Your objective: Retype the line containing "生活上，同志们都很nice，" and each later line through the end of the listing, exactly as written, with no other lines.

Material supplied:
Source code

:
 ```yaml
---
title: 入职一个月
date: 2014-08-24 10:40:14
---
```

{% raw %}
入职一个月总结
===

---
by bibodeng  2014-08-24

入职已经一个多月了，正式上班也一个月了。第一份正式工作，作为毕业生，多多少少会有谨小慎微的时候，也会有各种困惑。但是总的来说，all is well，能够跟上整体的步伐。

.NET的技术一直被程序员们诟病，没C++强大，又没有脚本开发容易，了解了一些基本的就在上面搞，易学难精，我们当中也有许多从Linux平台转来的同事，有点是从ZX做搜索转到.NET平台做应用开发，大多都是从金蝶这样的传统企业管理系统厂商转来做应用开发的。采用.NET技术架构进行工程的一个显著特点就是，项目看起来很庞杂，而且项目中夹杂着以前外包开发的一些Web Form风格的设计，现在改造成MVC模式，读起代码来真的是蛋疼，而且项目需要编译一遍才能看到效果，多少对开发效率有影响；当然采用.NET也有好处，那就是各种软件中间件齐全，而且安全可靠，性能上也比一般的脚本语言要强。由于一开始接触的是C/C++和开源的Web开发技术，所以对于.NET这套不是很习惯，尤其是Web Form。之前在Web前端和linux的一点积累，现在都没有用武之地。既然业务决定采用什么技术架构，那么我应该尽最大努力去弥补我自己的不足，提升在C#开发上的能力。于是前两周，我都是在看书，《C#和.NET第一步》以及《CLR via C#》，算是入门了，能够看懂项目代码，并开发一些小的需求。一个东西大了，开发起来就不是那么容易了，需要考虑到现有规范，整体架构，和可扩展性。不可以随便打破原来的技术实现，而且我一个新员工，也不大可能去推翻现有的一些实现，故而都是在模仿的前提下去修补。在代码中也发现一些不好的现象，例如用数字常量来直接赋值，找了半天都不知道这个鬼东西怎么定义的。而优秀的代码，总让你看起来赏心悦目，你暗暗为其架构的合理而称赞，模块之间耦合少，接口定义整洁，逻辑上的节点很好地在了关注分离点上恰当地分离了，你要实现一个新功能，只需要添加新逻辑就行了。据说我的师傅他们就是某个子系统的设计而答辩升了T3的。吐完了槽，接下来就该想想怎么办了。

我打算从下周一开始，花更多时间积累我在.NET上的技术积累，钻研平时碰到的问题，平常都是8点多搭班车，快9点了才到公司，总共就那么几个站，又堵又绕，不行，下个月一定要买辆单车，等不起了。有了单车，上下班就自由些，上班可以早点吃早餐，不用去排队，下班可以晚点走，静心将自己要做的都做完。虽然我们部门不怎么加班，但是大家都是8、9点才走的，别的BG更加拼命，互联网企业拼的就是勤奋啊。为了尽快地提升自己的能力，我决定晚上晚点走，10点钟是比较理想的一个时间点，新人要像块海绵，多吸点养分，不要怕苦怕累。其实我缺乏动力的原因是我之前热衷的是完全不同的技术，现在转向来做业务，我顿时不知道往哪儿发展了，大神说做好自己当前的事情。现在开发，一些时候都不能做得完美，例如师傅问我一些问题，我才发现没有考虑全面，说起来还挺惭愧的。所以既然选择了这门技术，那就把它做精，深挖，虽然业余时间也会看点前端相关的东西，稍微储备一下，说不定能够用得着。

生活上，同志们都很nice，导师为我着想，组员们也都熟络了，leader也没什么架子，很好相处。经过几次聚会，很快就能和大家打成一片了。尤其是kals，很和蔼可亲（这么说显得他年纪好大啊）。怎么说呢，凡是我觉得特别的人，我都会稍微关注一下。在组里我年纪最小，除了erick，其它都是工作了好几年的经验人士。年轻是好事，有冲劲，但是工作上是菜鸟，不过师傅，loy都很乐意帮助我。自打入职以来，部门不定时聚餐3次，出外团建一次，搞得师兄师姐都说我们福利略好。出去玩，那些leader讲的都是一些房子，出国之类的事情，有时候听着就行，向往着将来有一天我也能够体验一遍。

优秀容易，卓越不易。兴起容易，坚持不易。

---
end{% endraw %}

Written answer:
生活上，同志们都很nice，导师为我着想，组员们也都熟络了，leader也没什么架子，很好相处。经过几次聚会，很快就能和大家打成一片了。尤其是kals，很和蔼可亲（这么说显得他年纪好大啊）。怎么说呢，凡是我觉得特别的人，我都会稍微关注一下。在组里我年纪最小，除了erick，其它都是工作了好几年的经验人士。年轻是好事，有冲劲，但是工作上是菜鸟，不过师傅，loy都很乐意帮助我。自打入职以来，部门不定时聚餐3次，出外团建一次，搞得师兄师姐都说我们福利略好。出去玩，那些leader讲的都是一些房子，出国之类的事情，有时候听着就行，向往着将来有一天我也能够体验一遍。

优秀容易，卓越不易。兴起容易，坚持不易。

---
end{% endraw %}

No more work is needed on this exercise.